● **What to do**:
In the entries below, count every line with the word "title". Return only the count.

***** Supplied entries

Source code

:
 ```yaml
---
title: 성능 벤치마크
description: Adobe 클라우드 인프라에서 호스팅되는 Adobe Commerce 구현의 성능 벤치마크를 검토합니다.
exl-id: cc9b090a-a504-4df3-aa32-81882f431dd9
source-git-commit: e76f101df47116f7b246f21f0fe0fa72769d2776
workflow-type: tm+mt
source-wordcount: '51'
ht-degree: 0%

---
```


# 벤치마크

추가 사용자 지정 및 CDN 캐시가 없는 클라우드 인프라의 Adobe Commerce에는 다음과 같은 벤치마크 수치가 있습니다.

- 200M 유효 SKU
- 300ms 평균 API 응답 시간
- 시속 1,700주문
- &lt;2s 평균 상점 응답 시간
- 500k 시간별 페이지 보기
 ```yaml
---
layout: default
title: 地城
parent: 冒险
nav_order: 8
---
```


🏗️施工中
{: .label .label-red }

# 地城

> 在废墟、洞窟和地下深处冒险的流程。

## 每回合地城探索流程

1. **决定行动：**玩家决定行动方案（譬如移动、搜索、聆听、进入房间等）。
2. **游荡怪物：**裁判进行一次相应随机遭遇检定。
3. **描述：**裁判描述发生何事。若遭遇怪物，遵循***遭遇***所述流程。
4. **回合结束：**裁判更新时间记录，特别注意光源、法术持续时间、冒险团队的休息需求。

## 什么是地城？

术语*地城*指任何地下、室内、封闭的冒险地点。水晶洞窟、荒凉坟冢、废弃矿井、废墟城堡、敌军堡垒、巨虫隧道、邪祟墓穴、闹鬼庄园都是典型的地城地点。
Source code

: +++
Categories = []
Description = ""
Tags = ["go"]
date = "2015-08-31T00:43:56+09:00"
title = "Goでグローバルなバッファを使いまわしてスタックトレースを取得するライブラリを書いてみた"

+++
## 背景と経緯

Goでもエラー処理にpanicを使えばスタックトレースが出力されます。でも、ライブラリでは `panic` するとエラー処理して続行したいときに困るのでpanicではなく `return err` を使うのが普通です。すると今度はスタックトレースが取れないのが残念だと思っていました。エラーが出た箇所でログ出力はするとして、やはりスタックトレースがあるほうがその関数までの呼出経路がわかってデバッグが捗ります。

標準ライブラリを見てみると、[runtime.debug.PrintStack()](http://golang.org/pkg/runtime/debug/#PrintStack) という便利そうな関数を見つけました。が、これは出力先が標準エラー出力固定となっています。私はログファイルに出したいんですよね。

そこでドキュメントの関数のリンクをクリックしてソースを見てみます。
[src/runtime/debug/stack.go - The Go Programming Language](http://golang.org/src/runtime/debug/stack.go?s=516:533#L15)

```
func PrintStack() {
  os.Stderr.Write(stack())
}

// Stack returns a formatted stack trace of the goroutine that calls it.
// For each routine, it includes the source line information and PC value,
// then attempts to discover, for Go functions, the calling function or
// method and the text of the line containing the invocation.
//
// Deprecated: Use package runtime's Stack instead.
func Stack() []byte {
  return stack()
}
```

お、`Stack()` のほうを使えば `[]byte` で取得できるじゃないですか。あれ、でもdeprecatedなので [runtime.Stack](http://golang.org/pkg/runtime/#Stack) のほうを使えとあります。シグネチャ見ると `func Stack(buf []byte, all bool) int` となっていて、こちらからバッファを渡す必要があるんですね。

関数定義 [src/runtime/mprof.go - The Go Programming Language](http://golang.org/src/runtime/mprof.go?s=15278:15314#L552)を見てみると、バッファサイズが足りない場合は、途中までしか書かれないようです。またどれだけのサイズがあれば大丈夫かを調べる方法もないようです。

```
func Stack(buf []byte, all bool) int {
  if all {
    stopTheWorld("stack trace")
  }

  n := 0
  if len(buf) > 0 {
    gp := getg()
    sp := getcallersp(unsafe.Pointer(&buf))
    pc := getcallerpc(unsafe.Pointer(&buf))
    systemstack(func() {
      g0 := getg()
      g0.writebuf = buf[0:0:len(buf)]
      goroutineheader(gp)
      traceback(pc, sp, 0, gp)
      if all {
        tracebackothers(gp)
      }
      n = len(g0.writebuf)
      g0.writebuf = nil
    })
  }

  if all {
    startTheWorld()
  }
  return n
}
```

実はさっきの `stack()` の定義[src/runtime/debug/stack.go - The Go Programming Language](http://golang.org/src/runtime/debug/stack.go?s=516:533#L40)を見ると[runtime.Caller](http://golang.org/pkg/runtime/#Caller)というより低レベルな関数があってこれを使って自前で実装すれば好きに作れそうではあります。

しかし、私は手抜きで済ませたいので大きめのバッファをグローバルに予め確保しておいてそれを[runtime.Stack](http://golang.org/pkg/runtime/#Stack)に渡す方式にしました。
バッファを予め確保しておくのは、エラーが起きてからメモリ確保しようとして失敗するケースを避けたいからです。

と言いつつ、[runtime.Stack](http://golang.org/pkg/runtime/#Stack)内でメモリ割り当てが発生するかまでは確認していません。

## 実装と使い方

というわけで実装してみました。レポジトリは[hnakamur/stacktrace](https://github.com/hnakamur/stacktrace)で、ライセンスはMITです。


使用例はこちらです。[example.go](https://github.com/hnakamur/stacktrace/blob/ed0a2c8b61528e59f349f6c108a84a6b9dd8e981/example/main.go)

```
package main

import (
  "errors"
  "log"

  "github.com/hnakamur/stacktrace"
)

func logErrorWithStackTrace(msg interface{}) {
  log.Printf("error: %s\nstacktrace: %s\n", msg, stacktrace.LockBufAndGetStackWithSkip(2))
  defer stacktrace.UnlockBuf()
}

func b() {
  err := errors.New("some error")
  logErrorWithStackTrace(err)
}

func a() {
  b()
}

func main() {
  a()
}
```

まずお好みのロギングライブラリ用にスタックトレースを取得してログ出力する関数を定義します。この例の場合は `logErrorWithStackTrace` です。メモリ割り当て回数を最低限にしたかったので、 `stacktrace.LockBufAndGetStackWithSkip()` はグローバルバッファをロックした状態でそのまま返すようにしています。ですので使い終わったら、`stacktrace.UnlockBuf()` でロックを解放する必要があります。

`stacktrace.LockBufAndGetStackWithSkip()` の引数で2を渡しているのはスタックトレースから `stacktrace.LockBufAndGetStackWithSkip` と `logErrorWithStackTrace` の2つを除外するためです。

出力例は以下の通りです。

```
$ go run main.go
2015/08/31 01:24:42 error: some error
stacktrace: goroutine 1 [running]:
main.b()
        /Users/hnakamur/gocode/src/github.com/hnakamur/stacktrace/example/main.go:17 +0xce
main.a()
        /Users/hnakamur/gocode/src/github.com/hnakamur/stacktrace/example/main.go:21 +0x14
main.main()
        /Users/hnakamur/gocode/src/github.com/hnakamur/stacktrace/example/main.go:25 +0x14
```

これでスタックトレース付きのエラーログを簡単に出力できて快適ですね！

**********

● **Solved problem**:
3